Serafina - Das Königreich der Drachen - Wie alles begann ... (German Edition)
Das Probevorspiel
E s ist wohl völlig normal, um nicht zu sagen menschlich, wenn man sich bei einem schwierigen Probevorspiel moralische Unterstützung erhofft. Mein Vater kam dafür allerdings nicht infrage. Hätte er auch nur den leisesten Verdacht gehabt, dass ich mich um eine Anstellung als Gehilfin des Hofkomponisten bemühte, hätte er sofort versucht, mich von meinem Plan abzubringen. Vorspielen ist auch so schon anstrengend genug, da sollte man zuvor nicht auch noch gezwungen sein, heimlich aus dem Zimmerfenster zu klettern. Meine Halbgeschwister fielen als Unterstützung auch aus, sie hätten es Papa sofort verraten, und Freunde, die mir Beistand leisten konnten, hatte ich nicht. Wenn ich also ein freundliches Gesicht unter den Zuhörern sehen wollte, dann blieb mir nichts anderes übrig, als meinen Musiklehrer zu fragen, den Drachen Orma.
Besser er als gar keiner , redete ich mir ein, wobei das noch die Frage war. Er hatte zwar viele Jahre in Menschengestalt verbracht, aber im Innersten war er doch ein Drache geblieben: ein gefühlsarmes, äußerst verstandesbetontes Wesen, dem trotz aller Bemühungen gutes Benehmen nicht leicht fiel und der einfach nicht begreifen wollte, warum es alles andere als hilfreich war, wenn er mich beim Flötenvorspiel lauthals kritisierte. Als der entscheidende Tag gekommen war, wünschte ich mir, ich hätte ihn nie um den Gefallen gebeten.

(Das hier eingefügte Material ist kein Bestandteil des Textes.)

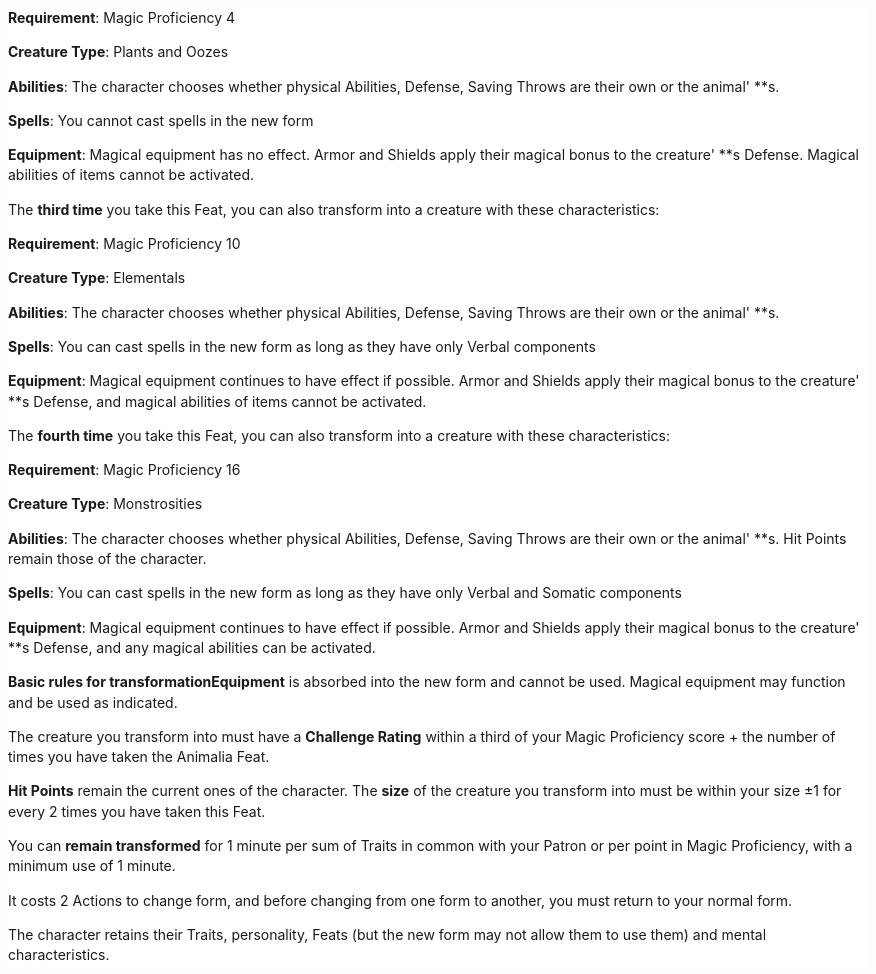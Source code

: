 **Requirement**: Magic Proficiency 4

**Creature Type**: Plants and Oozes

**Abilities**: The character chooses whether physical Abilities, Defense, Saving Throws are their own or the animal' \*\*s.

**Spells**: You cannot cast spells in the new form

**Equipment**: Magical equipment has no effect. Armor and Shields apply their magical bonus to the creature' \*\*s Defense. Magical abilities of items cannot be activated.

The **third time** you take this Feat, you can also transform into a creature with these characteristics:

**Requirement**: Magic Proficiency 10

**Creature Type**: Elementals

**Abilities**: The character chooses whether physical Abilities, Defense, Saving Throws are their own or the animal' \*\*s.

**Spells**: You can cast spells in the new form as long as they have only Verbal components

**Equipment**: Magical equipment continues to have effect if possible. Armor and Shields apply their magical bonus to the creature' \*\*s Defense, and magical abilities of items cannot be activated.

The **fourth time** you take this Feat, you can also transform into a creature with these characteristics:

**Requirement**: Magic Proficiency 16

**Creature Type**: Monstrosities

**Abilities**: The character chooses whether physical Abilities, Defense, Saving Throws are their own or the animal' \*\*s. Hit Points remain those of the character.

**Spells**: You can cast spells in the new form as long as they have only Verbal and Somatic components

**Equipment**: Magical equipment continues to have effect if possible. Armor and Shields apply their magical bonus to the creature' \*\*s Defense, and any magical abilities can be activated.

**Basic rules for transformationEquipment** is absorbed into the new form and cannot be used. Magical equipment may function and be used as indicated.

The creature you transform into must have a **Challenge Rating** within a third of your Magic Proficiency score + the number of times you have taken the Animalia Feat.

**Hit Points** remain the current ones of the character. The **size** of the creature you transform into must be within your size $\pm 1$ for every 2 times you have taken this Feat.

You can **remain transformed** for 1 minute per sum of Traits in common with your Patron or per point in Magic Proficiency, with a minimum use of 1 minute.

It costs 2 Actions to change form, and before changing from one form to another, you must return to your normal form.

The character retains their Traits, personality, Feats (but the new form may not allow them to use them) and mental characteristics.
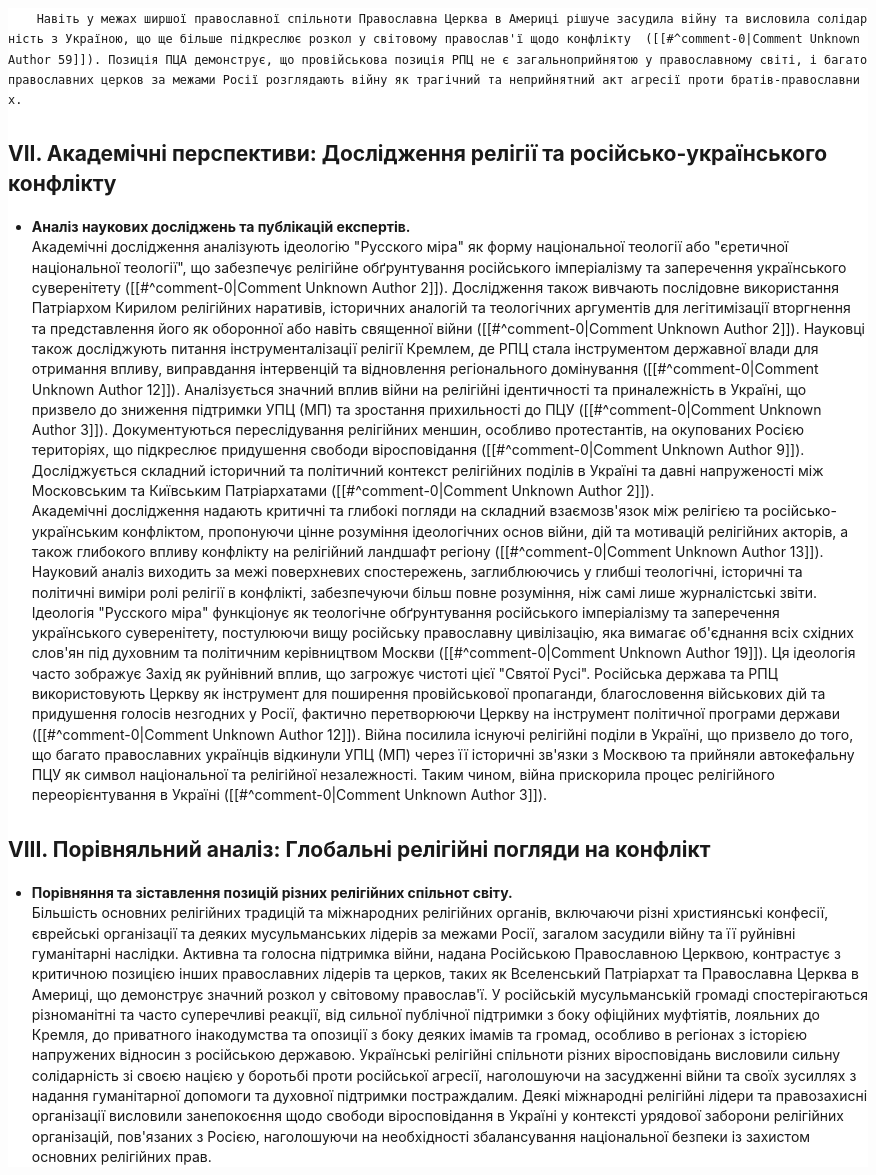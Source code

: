        Навіть у межах ширшої православної спільноти Православна Церква в Америці рішуче засудила війну та висловила солідарність з Україною, що ще більше підкреслює розкол у світовому православ'ї щодо конфлікту  ([[#^comment-0|Comment Unknown Author 59]]). Позиція ПЦА демонструє, що провійськова позиція РПЦ не є загальноприйнятою у православному світі, і багато православних церков за межами Росії розглядають війну як трагічний та неприйнятний акт агресії проти братів-православних.

## VII. Академічні перспективи: Дослідження релігії та російсько-українського конфлікту

- **Аналіз наукових досліджень та публікацій експертів.**  
    Академічні дослідження аналізують ідеологію "Русского міра" як форму національної теології або "єретичної національної теології", що забезпечує релігійне обґрунтування російського імперіалізму та заперечення українського суверенітету  ([[#^comment-0|Comment Unknown Author 2]]). Дослідження також вивчають послідовне використання Патріархом Кирилом релігійних наративів, історичних аналогій та теологічних аргументів для легітимізації вторгнення та представлення його як оборонної або навіть священної війни  ([[#^comment-0|Comment Unknown Author 2]]). Науковці також досліджують питання інструменталізації релігії Кремлем, де РПЦ стала інструментом державної влади для отримання впливу, виправдання інтервенцій та відновлення регіонального домінування  ([[#^comment-0|Comment Unknown Author 12]]). Аналізується значний вплив війни на релігійні ідентичності та приналежність в Україні, що призвело до зниження підтримки УПЦ (МП) та зростання прихильності до ПЦУ  ([[#^comment-0|Comment Unknown Author 3]]). Документуються переслідування релігійних меншин, особливо протестантів, на окупованих Росією територіях, що підкреслює придушення свободи віросповідання  ([[#^comment-0|Comment Unknown Author 9]]). Досліджується складний історичний та політичний контекст релігійних поділів в Україні та давні напруженості між Московським та Київським Патріархатами  ([[#^comment-0|Comment Unknown Author 2]]).  
    Академічні дослідження надають критичні та глибокі погляди на складний взаємозв'язок між релігією та російсько-українським конфліктом, пропонуючи цінне розуміння ідеологічних основ війни, дій та мотивацій релігійних акторів, а також глибокого впливу конфлікту на релігійний ландшафт регіону  ([[#^comment-0|Comment Unknown Author 13]]). Науковий аналіз виходить за межі поверхневих спостережень, заглиблюючись у глибші теологічні, історичні та політичні виміри ролі релігії в конфлікті, забезпечуючи більш повне розуміння, ніж самі лише журналістські звіти.  
    Ідеологія "Русского міра" функціонує як теологічне обґрунтування російського імперіалізму та заперечення українського суверенітету, постулюючи вищу російську православну цивілізацію, яка вимагає об'єднання всіх східних слов'ян під духовним та політичним керівництвом Москви  ([[#^comment-0|Comment Unknown Author 19]]). Ця ідеологія часто зображує Захід як руйнівний вплив, що загрожує чистоті цієї "Святої Русі". Російська держава та РПЦ використовують Церкву як інструмент для поширення провійськової пропаганди, благословення військових дій та придушення голосів незгодних у Росії, фактично перетворюючи Церкву на інструмент політичної програми держави  ([[#^comment-0|Comment Unknown Author 12]]). Війна посилила існуючі релігійні поділи в Україні, що призвело до того, що багато православних українців відкинули УПЦ (МП) через її історичні зв'язки з Москвою та прийняли автокефальну ПЦУ як символ національної та релігійної незалежності. Таким чином, війна прискорила процес релігійного переорієнтування в Україні  ([[#^comment-0|Comment Unknown Author 3]]).

## VIII. Порівняльний аналіз: Глобальні релігійні погляди на конфлікт

- **Порівняння та зіставлення позицій різних релігійних спільнот світу.**  
    Більшість основних релігійних традицій та міжнародних релігійних органів, включаючи різні християнські конфесії, єврейські організації та деяких мусульманських лідерів за межами Росії, загалом засудили війну та її руйнівні гуманітарні наслідки. Активна та голосна підтримка війни, надана Російською Православною Церквою, контрастує з критичною позицією інших православних лідерів та церков, таких як Вселенський Патріархат та Православна Церква в Америці, що демонструє значний розкол у світовому православ'ї. У російській мусульманській громаді спостерігаються різноманітні та часто суперечливі реакції, від сильної публічної підтримки з боку офіційних муфтіятів, лояльних до Кремля, до приватного інакодумства та опозиції з боку деяких імамів та громад, особливо в регіонах з історією напружених відносин з російською державою. Українські релігійні спільноти різних віросповідань висловили сильну солідарність зі своєю нацією у боротьбі проти російської агресії, наголошуючи на засудженні війни та своїх зусиллях з надання гуманітарної допомоги та духовної підтримки постраждалим. Деякі міжнародні релігійні лідери та правозахисні організації висловили занепокоєння щодо свободи віросповідання в Україні у контексті урядової заборони релігійних організацій, пов'язаних з Росією, наголошуючи на необхідності збалансування національної безпеки із захистом основних релігійних прав.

An jenem milden Herbstnachmittag, auf unserem Weg hinauf zum Schloss, war ich entschlossen, ihn wieder zurückzuschicken. Obwohl man die Gefühle eines Drachen nicht verletzen konnte, hatte ich ein schlechtes Gewissen dabei. Orma hatte sich für unseren Besuch im Palast eigens herausgeputzt und trug ein dunkles Wams und eine feine Hose. Er hatte sogar sein widerspenstiges Haar glatt gestriegelt, auch wenn es nach kurzer Zeit wieder nach allen Richtungen abstand. Ohne jeden Sinn für die Ängste, die mich quälten, schlenderte er zwischen den im Licht golden schimmernden Lindenbäumen neben mir her. Vermutlich löste er gerade in Gedanken eine komplizierte Gleichung.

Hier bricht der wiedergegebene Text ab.